### TASK PROMPT
In the records below, find each line containing the word "file" and copy it.

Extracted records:
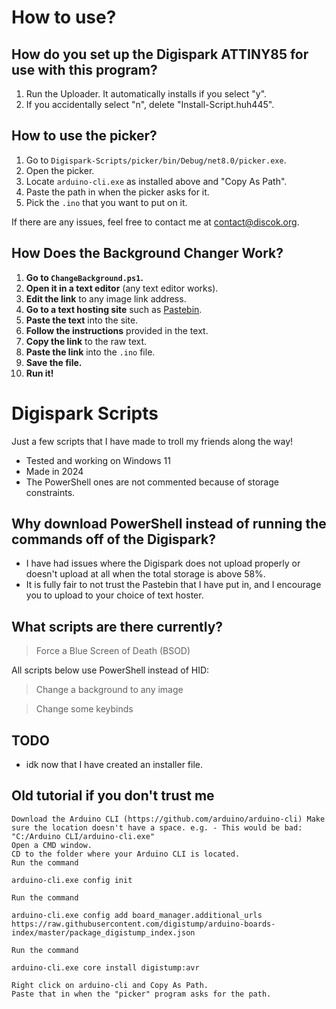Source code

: 
# How to use?

## How do you set up the Digispark ATTINY85 for use with this program?
1. Run the Uploader. It automatically installs if you select "y".
2. If you accidentally select "n", delete "Install-Script.huh445".

## How to use the picker?
1. Go to `Digispark-Scripts/picker/bin/Debug/net8.0/picker.exe`.
2. Open the picker.
3. Locate `arduino-cli.exe` as installed above and "Copy As Path".
4. Paste the path in when the picker asks for it.
5. Pick the `.ino` that you want to put on it.

If there are any issues, feel free to contact me at contact@discok.org.

## How Does the Background Changer Work?

1. **Go to `ChangeBackground.ps1`.**
2. **Open it in a text editor** (any text editor works).
3. **Edit the link** to any image link address.
4. **Go to a text hosting site** such as [Pastebin](https://pastebin.com/).
5. **Paste the text** into the site.
6. **Follow the instructions** provided in the text.
7. **Copy the link** to the raw text.
8. **Paste the link** into the `.ino` file.
9. **Save the file.**
10. **Run it!**

# Digispark Scripts
Just a few scripts that I have made to troll my friends along the way!
- Tested and working on Windows 11
- Made in 2024
- The PowerShell ones are not commented because of storage constraints.

## Why download PowerShell instead of running the commands off of the Digispark?
- I have had issues where the Digispark does not upload properly or doesn't upload at all when the total storage is above 58%.
- It is fully fair to not trust the Pastebin that I have put in, and I encourage you to upload to your choice of text hoster.

## What scripts are there currently?
> Force a Blue Screen of Death (BSOD)

All scripts below use PowerShell instead of HID:
> Change a background to any image

> Change some keybinds

## TODO
- idk now that I have created an installer file.

## Old tutorial if you don't trust me

    Download the Arduino CLI (https://github.com/arduino/arduino-cli) Make sure the location doesn't have a space. e.g. - This would be bad: "C:/Arduino CLI/arduino-cli.exe"
    Open a CMD window.
    CD to the folder where your Arduino CLI is located.
    Run the command

    arduino-cli.exe config init

    Run the command

    arduino-cli.exe config add board_manager.additional_urls https://raw.githubusercontent.com/digistump/arduino-boards-index/master/package_digistump_index.json

    Run the command

    arduino-cli.exe core install digistump:avr

    Right click on arduino-cli and Copy As Path.
    Paste that in when the "picker" program asks for the path.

### RESPONSE
8. **Paste the link** into the `.ino` file.
9. **Save the file.**
- idk now that I have created an installer file.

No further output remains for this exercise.